Exercise aim: Set down each line from the start of the material exactly, please, up to and including the one that contains "This is analysis".

Records for this task:
=== Begin Enclosure ===
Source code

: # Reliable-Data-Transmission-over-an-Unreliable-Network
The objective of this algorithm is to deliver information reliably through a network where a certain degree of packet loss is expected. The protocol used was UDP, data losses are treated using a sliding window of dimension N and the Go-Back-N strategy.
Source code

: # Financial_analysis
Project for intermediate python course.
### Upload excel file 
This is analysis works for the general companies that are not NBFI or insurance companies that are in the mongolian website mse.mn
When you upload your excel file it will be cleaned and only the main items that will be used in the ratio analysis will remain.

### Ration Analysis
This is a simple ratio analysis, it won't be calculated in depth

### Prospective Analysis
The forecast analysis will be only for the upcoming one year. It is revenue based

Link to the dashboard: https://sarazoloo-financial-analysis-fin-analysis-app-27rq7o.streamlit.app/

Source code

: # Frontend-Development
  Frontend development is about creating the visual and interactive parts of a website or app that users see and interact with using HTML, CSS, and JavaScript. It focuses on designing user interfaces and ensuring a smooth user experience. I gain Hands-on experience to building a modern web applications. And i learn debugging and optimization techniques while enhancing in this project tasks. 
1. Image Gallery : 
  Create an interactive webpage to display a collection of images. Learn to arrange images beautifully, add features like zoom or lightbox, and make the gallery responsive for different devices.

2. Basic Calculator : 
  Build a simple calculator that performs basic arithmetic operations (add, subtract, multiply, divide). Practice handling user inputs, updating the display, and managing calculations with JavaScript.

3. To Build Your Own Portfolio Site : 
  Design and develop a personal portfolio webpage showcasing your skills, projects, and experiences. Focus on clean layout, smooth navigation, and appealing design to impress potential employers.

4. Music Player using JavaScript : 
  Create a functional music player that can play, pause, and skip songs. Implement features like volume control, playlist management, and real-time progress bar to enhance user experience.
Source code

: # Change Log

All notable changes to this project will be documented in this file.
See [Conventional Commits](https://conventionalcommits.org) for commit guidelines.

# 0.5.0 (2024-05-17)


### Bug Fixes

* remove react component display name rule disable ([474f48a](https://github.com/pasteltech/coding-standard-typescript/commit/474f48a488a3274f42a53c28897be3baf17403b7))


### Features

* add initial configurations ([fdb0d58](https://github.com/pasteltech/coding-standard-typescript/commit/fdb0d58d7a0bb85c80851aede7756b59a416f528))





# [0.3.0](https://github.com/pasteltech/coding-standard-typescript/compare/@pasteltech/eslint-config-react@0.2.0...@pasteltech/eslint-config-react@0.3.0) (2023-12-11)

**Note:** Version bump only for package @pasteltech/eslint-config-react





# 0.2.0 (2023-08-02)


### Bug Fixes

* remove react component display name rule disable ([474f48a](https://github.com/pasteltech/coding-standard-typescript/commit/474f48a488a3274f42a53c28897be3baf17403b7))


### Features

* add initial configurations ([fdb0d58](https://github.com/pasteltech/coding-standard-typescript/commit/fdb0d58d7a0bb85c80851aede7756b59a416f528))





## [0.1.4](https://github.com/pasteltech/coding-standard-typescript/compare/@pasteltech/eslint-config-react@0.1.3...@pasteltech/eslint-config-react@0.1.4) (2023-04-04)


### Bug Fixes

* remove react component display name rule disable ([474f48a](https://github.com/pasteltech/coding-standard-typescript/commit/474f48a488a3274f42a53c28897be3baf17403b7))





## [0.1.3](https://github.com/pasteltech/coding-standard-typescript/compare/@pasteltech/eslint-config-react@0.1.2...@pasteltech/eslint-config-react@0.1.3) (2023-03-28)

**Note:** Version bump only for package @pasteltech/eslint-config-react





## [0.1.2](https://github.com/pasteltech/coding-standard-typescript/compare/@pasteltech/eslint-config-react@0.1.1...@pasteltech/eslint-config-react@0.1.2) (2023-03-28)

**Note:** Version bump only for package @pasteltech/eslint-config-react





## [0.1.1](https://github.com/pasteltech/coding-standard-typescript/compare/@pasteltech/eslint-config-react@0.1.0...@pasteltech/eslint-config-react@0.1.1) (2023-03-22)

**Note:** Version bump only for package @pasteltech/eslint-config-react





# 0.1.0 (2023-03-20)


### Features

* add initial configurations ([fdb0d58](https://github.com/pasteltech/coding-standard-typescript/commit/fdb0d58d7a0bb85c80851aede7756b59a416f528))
=== End Enclosure ===
Finished task:
Source code

: # Reliable-Data-Transmission-over-an-Unreliable-Network
The objective of this algorithm is to deliver information reliably through a network where a certain degree of packet loss is expected. The protocol used was UDP, data losses are treated using a sliding window of dimension N and the Go-Back-N strategy.
Source code

: # Financial_analysis
Project for intermediate python course.
### Upload excel file 
This is analysis works for the general companies that are not NBFI or insurance companies that are in the mongolian website mse.mn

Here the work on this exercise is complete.